Camille F. a été pour le moins surprise par la méthode: diplômée en 2022 de l’Ecole hôtelière de Lausanne (EHL), la jeune femme de 24 ans a déposé fin 2023 sa candidature auprès du groupe néerlandais CitizenM, pour un poste d’Assistant Manager. Tout a commencé normalement, avec une discussion autour de son CV. Elle est ensuite recontactée pour une nouvelle étape, cette fois à Paris. Les quelques informations qu’elle reçoit sont limitées: «La responsable m’explique qu’il s’agit d’un casting day d’une demi-journée, que nous serons plusieurs mais que cette étape ne nécessite aucune préparation particulière.»
Processus collectif
Sur place, elle découvre une salle de conférences équipée d’un écran large, d’une vaste table et 20 autres candidats, assis face à trois recruteurs du groupe hôtelier. La demi-journée doit permettre d’embaucher deux personnes à des postes différents. «Nous avons enchaîné les ateliers pendant trois heures et sans véritable mise en situation, alors que la nature des postes en jeu était très différente.»
La démarche surprend Camille, pourtant habituée aux méthodes de sélection collective: «Nous sommes passés par ce type de processus pour intégrer l’EHL. Je comprends que ce caractère collectif permette de faire ressortir une personnalité ou une manière d’être, mais nous avions aussi eu des entretiens individuels.» Surprise, Camille adopte une attitude prudente avant d’apprendre quelques jours plus tard qu’elle n’est pas retenue.
Elle ressort de l’expérience avec le sentiment d’avoir joué à un jeu dont elle ne connaissait pas les règles: «On s’est contenté de m’indiquer que les recruteurs n’avaient pas pu voir qui j’étais ce jour-là.

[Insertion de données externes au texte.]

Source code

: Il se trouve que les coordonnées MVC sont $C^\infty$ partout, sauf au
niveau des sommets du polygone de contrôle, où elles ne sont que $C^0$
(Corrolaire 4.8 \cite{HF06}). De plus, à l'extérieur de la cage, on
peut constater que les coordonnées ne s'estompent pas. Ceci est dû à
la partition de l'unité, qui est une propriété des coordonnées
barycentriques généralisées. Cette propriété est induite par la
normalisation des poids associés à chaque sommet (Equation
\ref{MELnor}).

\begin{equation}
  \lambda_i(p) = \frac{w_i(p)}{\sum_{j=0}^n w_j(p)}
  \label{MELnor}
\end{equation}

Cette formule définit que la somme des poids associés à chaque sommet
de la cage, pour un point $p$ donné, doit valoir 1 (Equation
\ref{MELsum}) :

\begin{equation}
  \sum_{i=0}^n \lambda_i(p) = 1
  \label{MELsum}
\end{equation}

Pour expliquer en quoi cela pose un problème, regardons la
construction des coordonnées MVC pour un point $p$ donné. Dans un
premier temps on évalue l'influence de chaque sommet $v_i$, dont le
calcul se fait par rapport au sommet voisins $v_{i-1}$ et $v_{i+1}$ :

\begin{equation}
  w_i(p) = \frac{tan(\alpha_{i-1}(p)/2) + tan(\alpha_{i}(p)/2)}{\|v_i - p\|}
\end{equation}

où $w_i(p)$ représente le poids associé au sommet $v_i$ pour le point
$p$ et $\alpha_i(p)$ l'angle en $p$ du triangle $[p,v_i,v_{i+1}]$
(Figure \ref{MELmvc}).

Mais quand on nous demande de choisir une photo au milieu d’une pile ou de dire ce que l’on emporterait sur une île déserte, c’est difficile de montrer ce qu’on peut donner…»
Méthode déstabilisante
Déstabilisante, la méthode a pourtant ses mérites, estime Alain Salamin, consultant RH à Lausanne. «En concentrant le recrutement sur une journée, on peut recevoir davantage de candidats qu’en entretien individuel. Ce n’est évidemment pas une raison suffisante: il faut que ce mode de recrutement corresponde aux besoins du poste. S’il s’agit de mesurer les capacités d’inter-action, la créativité ou la spontanéité d’un candidat, le recrutement collectif est un des moyens les plus efficaces.»
Surtout quand les postulants commencent leur carrière. «Choisir entre des jeunes diplômés n’est pas simple, poursuit l’expert. Leur historique professionnel est encore très mince et leur profil souvent relativement semblable. L’exercice collectif permet d’aller au-delà des notes obtenues dans leur école.»
Quant au sentiment de gêne exprimé par certains, il fait partie du jeu. «En étant un peu provocateur, j’y vois justement la preuve que la méthode fonctionne. Ceux qui n’apprécient pas ce type de processus risquent de ne pas se sentir à l’aise plus tard dans l’entreprise. L’entretien collectif fonctionne dans les deux sens: les sociétés peuvent choisir les candidats, mais ces derniers peuvent aussi jauger leurs employeurs potentiels.»